Ce n’est finalement que dans le feu de l’action que écu-de-chêne reviendra à des dispositions plus désintéressées (l’urgence de son objectif à atteindre le fait laisser sur le quai un tiers de sa troupe), pensant d’abord à aider ses compagnons face à la furie de leurs ennemis et de Smaug en particulier.
Pour l’instant, Thorin est trop aveuglé par la colère qui l’anime depuis la perte d’Erebor, il n’est pas encore capable d’envisager d’être un leader comme Elrond. Pas un hasard s’il est si mal à l’aise à Fondcombe et qu’il ne se résigne à accepter son aide que pour contourner l’impasse vers laquelle il s’engouffrait. Thorin n’est pour l’instant pas seulement prédisposé à la perpétuation de sa lignée mais à la reproduction des pêchés de ses ancêtres, les précédents souverains d’Erebor. Une mémoire des pères dont il n’est pas encore prêt à s’affranchir. Et son opposition à Bard prend ainsi une tournure particulièrement intéressante et pertinente, telle que mise en scène par Jackson, puisque ce dernier lui-même est hanté par ce que n’a pu accomplir son père et ce que cet échec à entraîné comme destruction.

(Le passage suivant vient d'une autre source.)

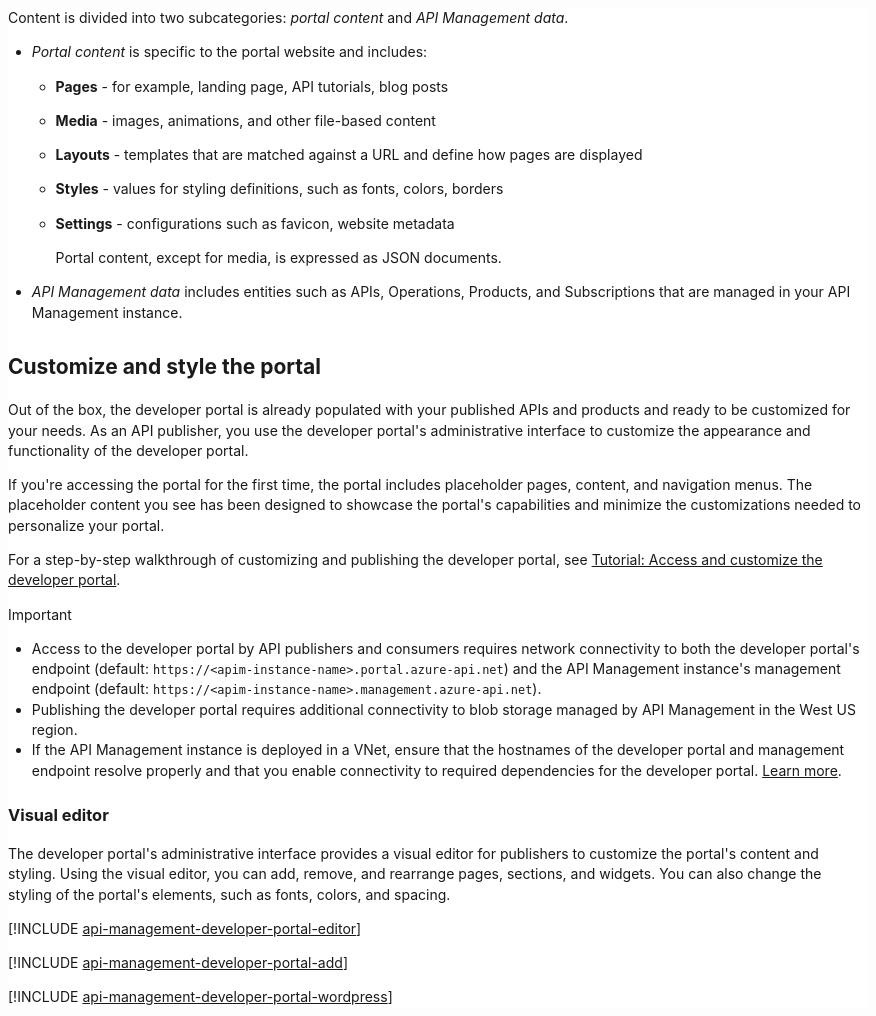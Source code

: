 Content is divided into two subcategories: *portal content* and *API Management data*.

* *Portal content* is specific to the portal website and includes:

    - **Pages** - for example, landing page, API tutorials, blog posts
    - **Media** - images, animations, and other file-based content
    - **Layouts** - templates that are matched against a URL and define how pages are displayed
    - **Styles** - values for styling definitions, such as fonts, colors, borders
    - **Settings** - configurations such as favicon, website metadata
    
        Portal content, except for media, is expressed as JSON documents.
    
* *API Management data* includes entities such as APIs, Operations, Products, and Subscriptions that are managed in your API Management instance.

## Customize and style the portal

Out of the box, the developer portal is already populated with your published APIs and products and ready to be customized for your needs. As an API publisher, you use the developer portal's administrative interface to customize the appearance and functionality of the developer portal. 

If you're accessing the portal for the first time, the portal includes placeholder pages, content, and navigation menus. The placeholder content you see has been designed to showcase the portal's capabilities and minimize the customizations needed to personalize your portal. 

For a step-by-step walkthrough of customizing and publishing the developer portal, see [Tutorial: Access and customize the developer portal](api-management-howto-developer-portal-customize.md).

> [!IMPORTANT]
> * Access to the developer portal by API publishers and consumers requires network connectivity to both the developer portal's endpoint (default: `https://<apim-instance-name>.portal.azure-api.net`) and the API Management instance's management endpoint (default: `https://<apim-instance-name>.management.azure-api.net`).
> * Publishing the developer portal requires additional connectivity to blob storage managed by API Management in the West US region. 
> * If the API Management instance is deployed in a VNet, ensure that the hostnames of the developer portal and management endpoint resolve properly and that you enable connectivity to required dependencies for the developer portal. [Learn more](virtual-network-reference.md).

### Visual editor

The developer portal's administrative interface provides a visual editor for publishers to customize the portal's content and styling. Using the visual editor, you can add, remove, and rearrange pages, sections, and widgets. You can also change the styling of the portal's elements, such as fonts, colors, and spacing.

[!INCLUDE [api-management-developer-portal-editor](../../includes/api-management-developer-portal-editor.md)]

[!INCLUDE [api-management-developer-portal-add](../../includes/api-management-developer-portal-add.md)]

[!INCLUDE [api-management-developer-portal-wordpress](../../includes/api-management-developer-portal-wordpress.md)]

La Désolation de Smaug, ce n’est pas seulement la rencontre avec le dragon tapis sous la Montagne Solitaire autrefois terre des nains, et d’un point de vue psychanalytique avec l’instinct bestial, primaire contenu dans l’inconscient de Thorin, c’est aussi, et peut être avant tout la violente prise de conscience que l’orgueil qui anime ce roi en devenir ne fait qu’attiser le feu destructeur. La coupure brutale intervenant ainsi en fin de métrage est d’une extrême frustration mais qui convient parfaitement pour imposer cette damnation en marche remarquablement animée et mise en scène dans ce film par Jackson.
Et ultime correspondance visuelle de cette perte d’idéaux, l’or servant de couche à Smaug en a perdu tout éclat.